* **WHAT TO PRODUCE**: Looking through the data below, work out how many lines have the word "progress". Reply with that number only.
----- SOURCE DATA -----
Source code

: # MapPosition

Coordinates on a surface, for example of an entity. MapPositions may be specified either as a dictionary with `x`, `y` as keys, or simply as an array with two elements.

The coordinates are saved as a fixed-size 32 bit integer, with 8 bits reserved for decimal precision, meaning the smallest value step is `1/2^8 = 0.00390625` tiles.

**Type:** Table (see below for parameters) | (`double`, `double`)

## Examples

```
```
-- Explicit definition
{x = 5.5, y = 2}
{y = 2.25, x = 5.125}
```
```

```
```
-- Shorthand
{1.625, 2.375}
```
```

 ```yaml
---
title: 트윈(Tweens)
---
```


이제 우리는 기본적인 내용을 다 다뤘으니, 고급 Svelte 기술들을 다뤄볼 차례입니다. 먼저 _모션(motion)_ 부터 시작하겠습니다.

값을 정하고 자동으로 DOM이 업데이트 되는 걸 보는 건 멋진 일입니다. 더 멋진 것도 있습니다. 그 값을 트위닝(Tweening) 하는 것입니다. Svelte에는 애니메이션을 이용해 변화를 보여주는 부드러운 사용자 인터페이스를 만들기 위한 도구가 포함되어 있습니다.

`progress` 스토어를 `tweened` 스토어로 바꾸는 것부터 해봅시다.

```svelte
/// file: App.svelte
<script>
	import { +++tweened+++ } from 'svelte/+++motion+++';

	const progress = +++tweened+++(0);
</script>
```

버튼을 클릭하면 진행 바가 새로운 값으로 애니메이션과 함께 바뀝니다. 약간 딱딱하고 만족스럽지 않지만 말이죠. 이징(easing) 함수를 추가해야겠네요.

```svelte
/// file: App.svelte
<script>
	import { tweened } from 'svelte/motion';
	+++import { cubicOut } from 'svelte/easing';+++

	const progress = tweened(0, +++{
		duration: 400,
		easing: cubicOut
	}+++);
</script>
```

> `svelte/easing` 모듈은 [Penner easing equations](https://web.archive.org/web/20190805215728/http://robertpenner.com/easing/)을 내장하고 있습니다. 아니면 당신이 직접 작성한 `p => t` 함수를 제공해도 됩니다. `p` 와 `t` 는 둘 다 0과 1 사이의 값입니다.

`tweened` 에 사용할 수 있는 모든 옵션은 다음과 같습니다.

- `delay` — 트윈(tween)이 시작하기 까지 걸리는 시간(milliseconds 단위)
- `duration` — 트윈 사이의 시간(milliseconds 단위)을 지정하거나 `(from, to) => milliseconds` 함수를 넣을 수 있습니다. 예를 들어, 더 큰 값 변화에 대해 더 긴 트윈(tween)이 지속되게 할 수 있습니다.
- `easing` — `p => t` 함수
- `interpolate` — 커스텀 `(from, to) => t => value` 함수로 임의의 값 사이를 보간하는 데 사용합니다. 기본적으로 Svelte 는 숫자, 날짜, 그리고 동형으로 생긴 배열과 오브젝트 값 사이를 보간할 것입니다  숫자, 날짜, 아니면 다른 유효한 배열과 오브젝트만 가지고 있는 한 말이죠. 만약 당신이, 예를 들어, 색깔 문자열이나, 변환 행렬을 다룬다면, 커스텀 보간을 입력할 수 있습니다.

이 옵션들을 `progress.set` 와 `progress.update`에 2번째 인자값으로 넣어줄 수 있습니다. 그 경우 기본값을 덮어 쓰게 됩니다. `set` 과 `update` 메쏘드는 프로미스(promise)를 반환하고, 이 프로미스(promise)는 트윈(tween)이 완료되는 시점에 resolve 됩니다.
-----
* **TASK RESPONSE**: 4